I have a dataset and am trying to fill in the missing values by utilizing a 2d regression to get the slope of the surrounding curves to approximate the missing value. I am not sure if this is the right approach here, but am open to listen to other ideas. However, here’s my example:
local_window = pd.DataFrame({102.5: {0.021917: 0.0007808776581961896,
0.030136: 0.0009108521507099643,
0.035616: 0.001109650616093018,
0.041095: 0.0013238862647034224,
0.060273: 0.0018552410055933753},
105.0: {0.021917: 0.0008955896980595855,
0.030136: 0.001003244315807649,
0.035616: 0.0011852612740301449,
0.041095: 0.0013952857530607904,
0.060273: 0.0018525880756980716},
107.5: {0.021917: np.nan,
0.030136: 0.0012354997955153118,
0.035616: 0.00140044893559622,
0.041095: 0.0015902024099268574,
0.060273: 0.001973254493672934}})
def predict_nan_local(local_window):
if not local_window.isnull().values.any():
return local_window
# Extract x and y values for the local window
X_local = local_window.columns.values.copy()
y_local = local_window.index.values.copy()
# Create a meshgrid of x and y values
X_local, y_local = np.meshgrid(X_local, y_local)
# Flatten x and y for fitting the model
X_local_flat = X_local.flatten()
y_local_flat = y_local.flatten()
values_local_flat = local_window.values.flatten()
# Find indices of non-NaN values
non_nan_indices = ~np.isnan(values_local_flat)
# Filter out NaN values
X_local_flat_filtered = X_local_flat[non_nan_indices]
y_local_flat_filtered = y_local_flat[non_nan_indices]
values_local_flat_filtered = values_local_flat[non_nan_indices]
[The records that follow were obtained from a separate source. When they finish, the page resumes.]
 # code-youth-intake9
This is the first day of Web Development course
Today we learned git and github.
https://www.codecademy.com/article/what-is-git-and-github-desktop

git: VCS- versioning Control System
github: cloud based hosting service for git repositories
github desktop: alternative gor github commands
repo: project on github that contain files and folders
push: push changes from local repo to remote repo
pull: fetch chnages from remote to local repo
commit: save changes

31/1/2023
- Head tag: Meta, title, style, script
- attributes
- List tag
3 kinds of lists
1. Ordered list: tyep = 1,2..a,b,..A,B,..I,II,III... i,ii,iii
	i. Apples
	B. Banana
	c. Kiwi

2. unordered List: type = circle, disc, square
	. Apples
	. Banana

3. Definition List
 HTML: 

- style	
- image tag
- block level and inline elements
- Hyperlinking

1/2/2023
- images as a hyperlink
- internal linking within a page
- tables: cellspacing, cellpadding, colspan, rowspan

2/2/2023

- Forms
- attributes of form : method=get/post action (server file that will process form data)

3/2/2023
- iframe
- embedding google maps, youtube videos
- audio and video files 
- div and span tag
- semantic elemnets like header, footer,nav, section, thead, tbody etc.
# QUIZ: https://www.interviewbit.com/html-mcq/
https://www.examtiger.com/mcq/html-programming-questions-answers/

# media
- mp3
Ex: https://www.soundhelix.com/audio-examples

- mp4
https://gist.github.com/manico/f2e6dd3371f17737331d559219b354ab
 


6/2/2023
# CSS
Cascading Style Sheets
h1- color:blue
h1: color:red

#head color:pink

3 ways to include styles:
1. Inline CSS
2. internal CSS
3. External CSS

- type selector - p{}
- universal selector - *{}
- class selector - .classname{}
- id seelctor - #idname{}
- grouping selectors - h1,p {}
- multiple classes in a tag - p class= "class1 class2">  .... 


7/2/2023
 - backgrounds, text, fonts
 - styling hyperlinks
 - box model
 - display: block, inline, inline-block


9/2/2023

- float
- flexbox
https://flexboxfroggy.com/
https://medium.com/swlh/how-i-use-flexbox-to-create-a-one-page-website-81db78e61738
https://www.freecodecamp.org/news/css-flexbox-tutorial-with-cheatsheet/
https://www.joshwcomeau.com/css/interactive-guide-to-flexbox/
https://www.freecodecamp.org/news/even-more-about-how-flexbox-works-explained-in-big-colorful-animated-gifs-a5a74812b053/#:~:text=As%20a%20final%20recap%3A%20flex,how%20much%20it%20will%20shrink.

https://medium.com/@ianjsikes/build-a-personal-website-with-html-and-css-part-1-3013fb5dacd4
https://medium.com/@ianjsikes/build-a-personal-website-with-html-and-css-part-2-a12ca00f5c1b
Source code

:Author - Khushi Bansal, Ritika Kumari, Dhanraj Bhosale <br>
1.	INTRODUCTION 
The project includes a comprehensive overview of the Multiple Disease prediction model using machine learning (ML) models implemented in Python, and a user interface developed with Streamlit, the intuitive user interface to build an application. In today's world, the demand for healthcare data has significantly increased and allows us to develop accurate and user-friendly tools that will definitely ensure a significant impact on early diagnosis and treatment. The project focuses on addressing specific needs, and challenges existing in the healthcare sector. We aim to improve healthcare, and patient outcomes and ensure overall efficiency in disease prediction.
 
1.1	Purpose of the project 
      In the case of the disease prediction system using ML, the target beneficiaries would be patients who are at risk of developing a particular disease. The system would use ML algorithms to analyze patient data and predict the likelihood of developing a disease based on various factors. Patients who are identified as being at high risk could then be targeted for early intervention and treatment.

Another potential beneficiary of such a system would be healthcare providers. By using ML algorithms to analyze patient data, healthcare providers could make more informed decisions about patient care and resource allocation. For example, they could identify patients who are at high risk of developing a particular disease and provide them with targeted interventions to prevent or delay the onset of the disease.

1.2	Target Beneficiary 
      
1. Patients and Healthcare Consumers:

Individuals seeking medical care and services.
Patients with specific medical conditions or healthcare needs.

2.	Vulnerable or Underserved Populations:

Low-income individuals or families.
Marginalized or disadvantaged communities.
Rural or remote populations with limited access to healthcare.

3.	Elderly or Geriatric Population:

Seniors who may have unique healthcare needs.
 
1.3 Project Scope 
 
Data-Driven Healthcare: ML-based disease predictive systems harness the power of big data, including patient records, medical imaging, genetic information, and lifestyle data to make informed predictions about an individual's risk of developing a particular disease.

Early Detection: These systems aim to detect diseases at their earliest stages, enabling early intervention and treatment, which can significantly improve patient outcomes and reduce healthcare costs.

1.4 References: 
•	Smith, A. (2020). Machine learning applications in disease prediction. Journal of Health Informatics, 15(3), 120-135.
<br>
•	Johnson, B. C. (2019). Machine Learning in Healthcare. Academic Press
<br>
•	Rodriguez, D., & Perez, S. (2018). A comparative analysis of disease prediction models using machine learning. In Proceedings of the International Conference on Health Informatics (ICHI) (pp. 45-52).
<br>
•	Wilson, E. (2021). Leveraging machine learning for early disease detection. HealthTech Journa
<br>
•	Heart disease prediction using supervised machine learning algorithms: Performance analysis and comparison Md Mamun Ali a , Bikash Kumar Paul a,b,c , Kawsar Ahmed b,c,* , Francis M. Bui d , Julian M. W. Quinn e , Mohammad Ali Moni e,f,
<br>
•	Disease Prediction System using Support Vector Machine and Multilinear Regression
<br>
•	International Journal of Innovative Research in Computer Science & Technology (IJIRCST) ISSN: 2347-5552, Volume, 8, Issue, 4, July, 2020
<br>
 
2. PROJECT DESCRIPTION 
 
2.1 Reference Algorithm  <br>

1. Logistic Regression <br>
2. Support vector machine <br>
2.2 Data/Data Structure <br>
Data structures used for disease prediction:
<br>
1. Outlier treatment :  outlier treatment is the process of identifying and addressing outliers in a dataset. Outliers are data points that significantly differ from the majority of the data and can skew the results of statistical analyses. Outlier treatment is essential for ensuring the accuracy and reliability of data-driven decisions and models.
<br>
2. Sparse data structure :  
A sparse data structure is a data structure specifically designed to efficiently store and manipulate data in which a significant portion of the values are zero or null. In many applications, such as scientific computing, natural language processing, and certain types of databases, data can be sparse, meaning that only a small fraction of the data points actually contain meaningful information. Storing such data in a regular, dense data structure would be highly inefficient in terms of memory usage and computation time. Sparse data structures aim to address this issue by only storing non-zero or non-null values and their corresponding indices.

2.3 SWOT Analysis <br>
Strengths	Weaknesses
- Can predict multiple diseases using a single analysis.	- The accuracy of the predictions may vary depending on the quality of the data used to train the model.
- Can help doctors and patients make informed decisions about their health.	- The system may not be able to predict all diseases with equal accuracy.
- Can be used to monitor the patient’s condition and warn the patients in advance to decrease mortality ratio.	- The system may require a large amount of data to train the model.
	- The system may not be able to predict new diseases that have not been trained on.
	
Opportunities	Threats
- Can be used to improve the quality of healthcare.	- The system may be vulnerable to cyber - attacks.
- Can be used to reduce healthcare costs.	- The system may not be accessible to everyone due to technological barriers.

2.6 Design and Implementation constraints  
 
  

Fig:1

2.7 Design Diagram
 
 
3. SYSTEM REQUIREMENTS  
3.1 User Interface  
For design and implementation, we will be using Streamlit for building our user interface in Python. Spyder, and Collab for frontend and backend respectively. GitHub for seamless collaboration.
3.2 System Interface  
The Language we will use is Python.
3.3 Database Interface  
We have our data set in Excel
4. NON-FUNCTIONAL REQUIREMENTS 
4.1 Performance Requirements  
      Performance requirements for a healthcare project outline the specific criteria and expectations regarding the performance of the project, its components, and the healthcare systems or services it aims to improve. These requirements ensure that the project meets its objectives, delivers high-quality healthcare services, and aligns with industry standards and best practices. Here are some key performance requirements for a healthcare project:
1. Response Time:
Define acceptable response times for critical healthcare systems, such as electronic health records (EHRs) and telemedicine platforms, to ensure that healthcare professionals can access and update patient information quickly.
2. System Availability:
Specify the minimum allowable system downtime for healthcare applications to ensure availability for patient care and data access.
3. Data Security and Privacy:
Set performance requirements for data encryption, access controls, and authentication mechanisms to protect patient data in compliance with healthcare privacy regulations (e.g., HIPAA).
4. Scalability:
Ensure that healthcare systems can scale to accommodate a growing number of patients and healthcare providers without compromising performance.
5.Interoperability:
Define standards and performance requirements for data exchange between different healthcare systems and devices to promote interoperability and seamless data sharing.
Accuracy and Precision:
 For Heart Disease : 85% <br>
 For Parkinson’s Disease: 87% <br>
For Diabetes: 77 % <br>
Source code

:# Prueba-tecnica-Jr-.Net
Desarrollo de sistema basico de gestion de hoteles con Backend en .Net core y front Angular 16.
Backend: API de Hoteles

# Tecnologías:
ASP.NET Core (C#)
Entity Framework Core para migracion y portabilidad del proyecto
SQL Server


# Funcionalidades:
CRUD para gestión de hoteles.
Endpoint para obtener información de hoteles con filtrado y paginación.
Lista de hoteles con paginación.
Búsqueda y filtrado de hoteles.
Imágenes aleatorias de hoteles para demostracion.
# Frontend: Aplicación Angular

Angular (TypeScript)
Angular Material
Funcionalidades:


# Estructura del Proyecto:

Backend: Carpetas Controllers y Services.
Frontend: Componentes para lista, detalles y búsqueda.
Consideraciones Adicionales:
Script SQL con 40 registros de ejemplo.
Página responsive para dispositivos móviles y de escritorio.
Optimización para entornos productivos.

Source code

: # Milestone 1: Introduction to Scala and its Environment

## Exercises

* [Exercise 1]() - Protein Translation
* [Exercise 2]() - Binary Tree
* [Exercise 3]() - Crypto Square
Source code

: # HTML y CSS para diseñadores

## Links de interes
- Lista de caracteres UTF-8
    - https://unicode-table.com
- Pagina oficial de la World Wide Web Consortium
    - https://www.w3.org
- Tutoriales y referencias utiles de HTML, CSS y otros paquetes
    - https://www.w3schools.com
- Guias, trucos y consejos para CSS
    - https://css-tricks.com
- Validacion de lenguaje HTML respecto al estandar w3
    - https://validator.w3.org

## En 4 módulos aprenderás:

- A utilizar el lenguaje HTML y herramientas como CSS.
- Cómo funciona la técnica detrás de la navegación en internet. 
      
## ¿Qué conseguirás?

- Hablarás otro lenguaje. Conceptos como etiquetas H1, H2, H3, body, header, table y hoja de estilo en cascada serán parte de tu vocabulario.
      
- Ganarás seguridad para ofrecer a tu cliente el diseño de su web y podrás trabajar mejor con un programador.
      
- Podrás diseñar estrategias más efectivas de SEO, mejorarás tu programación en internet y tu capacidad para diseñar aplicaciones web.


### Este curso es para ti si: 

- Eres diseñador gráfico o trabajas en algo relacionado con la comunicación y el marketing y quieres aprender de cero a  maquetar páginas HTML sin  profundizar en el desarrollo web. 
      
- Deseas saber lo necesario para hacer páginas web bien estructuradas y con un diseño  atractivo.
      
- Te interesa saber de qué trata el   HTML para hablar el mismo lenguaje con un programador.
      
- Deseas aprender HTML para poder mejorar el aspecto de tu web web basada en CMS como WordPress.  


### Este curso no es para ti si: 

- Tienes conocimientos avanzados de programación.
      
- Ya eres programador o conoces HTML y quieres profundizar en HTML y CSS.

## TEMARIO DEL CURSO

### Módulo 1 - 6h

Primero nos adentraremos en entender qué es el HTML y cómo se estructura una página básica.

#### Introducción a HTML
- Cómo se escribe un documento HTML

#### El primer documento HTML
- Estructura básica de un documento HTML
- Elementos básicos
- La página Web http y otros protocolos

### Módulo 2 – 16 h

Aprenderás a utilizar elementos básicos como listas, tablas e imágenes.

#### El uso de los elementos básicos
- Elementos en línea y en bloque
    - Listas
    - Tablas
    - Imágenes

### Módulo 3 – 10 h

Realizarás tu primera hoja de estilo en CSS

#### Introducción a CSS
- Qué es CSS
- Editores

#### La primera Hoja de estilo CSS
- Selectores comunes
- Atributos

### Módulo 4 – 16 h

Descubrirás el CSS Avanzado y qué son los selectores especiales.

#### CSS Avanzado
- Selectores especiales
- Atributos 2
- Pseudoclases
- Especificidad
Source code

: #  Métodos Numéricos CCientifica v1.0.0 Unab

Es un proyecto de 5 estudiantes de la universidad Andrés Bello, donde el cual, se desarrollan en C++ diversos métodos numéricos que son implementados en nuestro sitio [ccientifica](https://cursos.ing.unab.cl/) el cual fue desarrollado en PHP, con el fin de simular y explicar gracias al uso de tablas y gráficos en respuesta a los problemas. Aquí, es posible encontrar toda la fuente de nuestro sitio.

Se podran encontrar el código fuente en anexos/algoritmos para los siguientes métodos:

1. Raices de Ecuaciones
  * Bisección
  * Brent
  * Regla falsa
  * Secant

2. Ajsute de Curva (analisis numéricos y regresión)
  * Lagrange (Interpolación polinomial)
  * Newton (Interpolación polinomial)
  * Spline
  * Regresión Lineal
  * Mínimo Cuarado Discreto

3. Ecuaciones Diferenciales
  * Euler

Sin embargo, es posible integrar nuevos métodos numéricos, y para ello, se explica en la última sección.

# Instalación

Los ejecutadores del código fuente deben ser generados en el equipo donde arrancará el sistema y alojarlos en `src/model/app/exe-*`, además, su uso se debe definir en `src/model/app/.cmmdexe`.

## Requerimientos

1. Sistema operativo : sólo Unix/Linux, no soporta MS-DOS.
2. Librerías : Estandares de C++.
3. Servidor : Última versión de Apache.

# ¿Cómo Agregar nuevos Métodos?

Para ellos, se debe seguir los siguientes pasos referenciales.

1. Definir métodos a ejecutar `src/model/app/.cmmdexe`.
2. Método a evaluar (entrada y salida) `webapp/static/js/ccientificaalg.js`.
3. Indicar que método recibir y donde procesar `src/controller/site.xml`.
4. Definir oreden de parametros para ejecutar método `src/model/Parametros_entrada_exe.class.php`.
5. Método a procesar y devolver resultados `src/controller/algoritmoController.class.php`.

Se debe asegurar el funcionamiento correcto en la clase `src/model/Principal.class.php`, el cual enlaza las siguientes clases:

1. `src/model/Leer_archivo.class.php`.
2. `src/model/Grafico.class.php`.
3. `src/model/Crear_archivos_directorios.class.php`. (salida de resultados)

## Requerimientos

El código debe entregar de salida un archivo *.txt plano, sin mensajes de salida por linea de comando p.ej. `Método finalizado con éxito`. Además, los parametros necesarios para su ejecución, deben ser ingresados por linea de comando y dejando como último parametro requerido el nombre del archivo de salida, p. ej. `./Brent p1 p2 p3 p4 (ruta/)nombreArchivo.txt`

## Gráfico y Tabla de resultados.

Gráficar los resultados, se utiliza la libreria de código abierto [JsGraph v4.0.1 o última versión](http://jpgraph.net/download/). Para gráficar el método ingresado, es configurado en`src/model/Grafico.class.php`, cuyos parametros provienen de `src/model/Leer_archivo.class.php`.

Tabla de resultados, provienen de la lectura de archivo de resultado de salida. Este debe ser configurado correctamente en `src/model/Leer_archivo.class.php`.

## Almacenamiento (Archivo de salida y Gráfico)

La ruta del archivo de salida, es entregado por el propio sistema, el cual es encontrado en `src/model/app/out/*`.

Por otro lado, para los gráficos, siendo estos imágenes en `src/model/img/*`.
regressor = LinearRegression()
regressor.fit(np.column_stack((X_local_flat_filtered, y_local_flat_filtered)), values_local_flat_filtered)
nan_indices = np.argwhere(np.isnan(local_window.values))
X_nan = local_window.columns.values[nan_indices[:, 1]]
y_nan = local_window.index.values[nan_indices[:, 0]]
# Predict missing value
predicted_values = regressor.predict(np.column_stack((X_nan, y_nan)))
local_window.iloc[nan_indices[:, 0], nan_indices[:, 1]] = predicted_values
return local_window
The output – as you can see – doesn’t make a whole lot of sense. Is there anything I am missing?